This year, the problem is exacerbated by critical aid funding shortages, in part due to rising global food prices because of the war in Ukraine - shortages that have forced NGOs to cut back food distributions and school meal programmes. Ukraine is a major exporter of grain, wheat, corn and sunflower oil, but as Russia’s invasion blocked shipments, global food supplies dwindled and prices rose. Although a deal was recently reached to unblock some ports, the global effects of the shortages are already being felt.
“Children are the ones suffering the most in this crisis, mainly girls,” explains Mary Nyanagok, a gender and protection officer for NGO Plan International, which provides food assistance for tens of thousands of people in South Sudan. “With more than half of the population facing high risk of acute food insecurity, we need to act fast before it is too late.”
When food is scarce, girls often eat less and eat last, the NGO says. Women and girls account for 70 percent of the world’s hungry. And as families and communities come under strain, girls are more likely than boys to be taken out of school, and will be at risk for early and forced marriage, gender-based violence (GBV), sexual exploitation and unwanted pregnancy.
Martha, who is the oldest of seven children, wants to be a doctor. But even her primary schooling is being impacted.

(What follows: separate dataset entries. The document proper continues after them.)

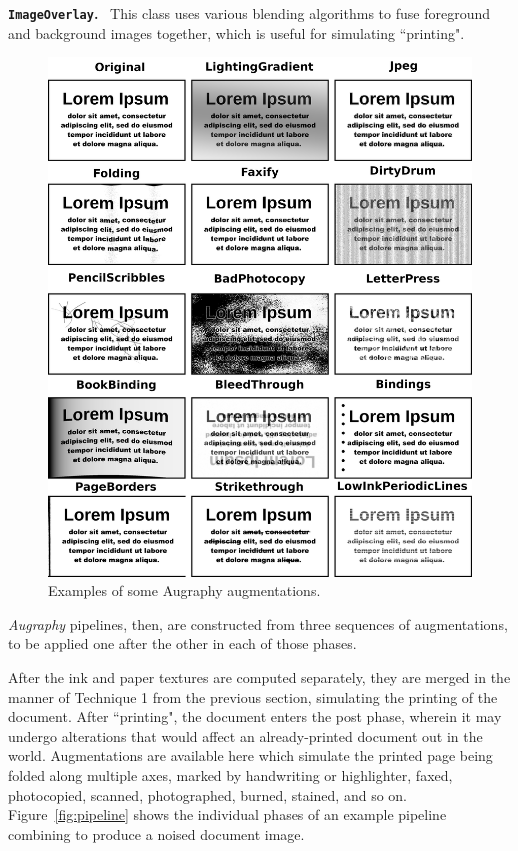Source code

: \documentclass[runningheads]{llncs}
\begin{document}
\smallskip
\noindent\textbf{\texttt{ImageOverlay}.} ~This class uses various blending algorithms to fuse foreground and background images together, which is useful for simulating ``printing".

\begin{figure}
\includegraphics[width=\textwidth]{figures/augmentation-matrix.png}
\caption{Examples of some Augraphy augmentations.} \label{fig2}
\end{figure}

\emph{Augraphy} pipelines, then, are constructed from three sequences of augmentations, to be applied one after the other in each of those phases.

After the ink and paper textures are computed separately, they are merged in the manner of Technique 1 from the previous section, simulating the printing of the document.
After ``printing", the document enters the post phase, wherein it may undergo alterations that would affect an already-printed document out in the world.
Augmentations are available here which simulate the printed page being folded along multiple axes, marked by handwriting or highlighter, faxed, photocopied, scanned, photographed, burned, stained, and so on.
Figure~\ref{fig:pipeline} shows the individual phases of an example pipeline combining to produce a noised document image.
\end{document}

“My father sometimes asks me to stay at home and help him look for food,” she says, twiddling her fingers and trying to remember the last time she didn’t feel so hungry. “He also asks my younger sister to stay at home instead of going to school and spending the whole day hungry.”
Even on the days Martha does attend classes, she says that she falls behind and finds it difficult to understand the new lessons. “There was a topic that was taught when I wasn’t at school, so I tried to catch up, but it’s difficult because the explanation my friends gave me was different from the way the teacher taught it.”
Clement Makuak has been a teacher for more than 16 years, teaching mathematics, science and English. Each day when he takes the register at the school Martha attends, he says he counts fewer and fewer children in his classroom.
“When I come to school and make the attendance calls in class, I’ve found some gaps. Girls especially are not turning up to school. I call their names out, asking ‘Where is this or that girl?’ But they’re not in the classroom.”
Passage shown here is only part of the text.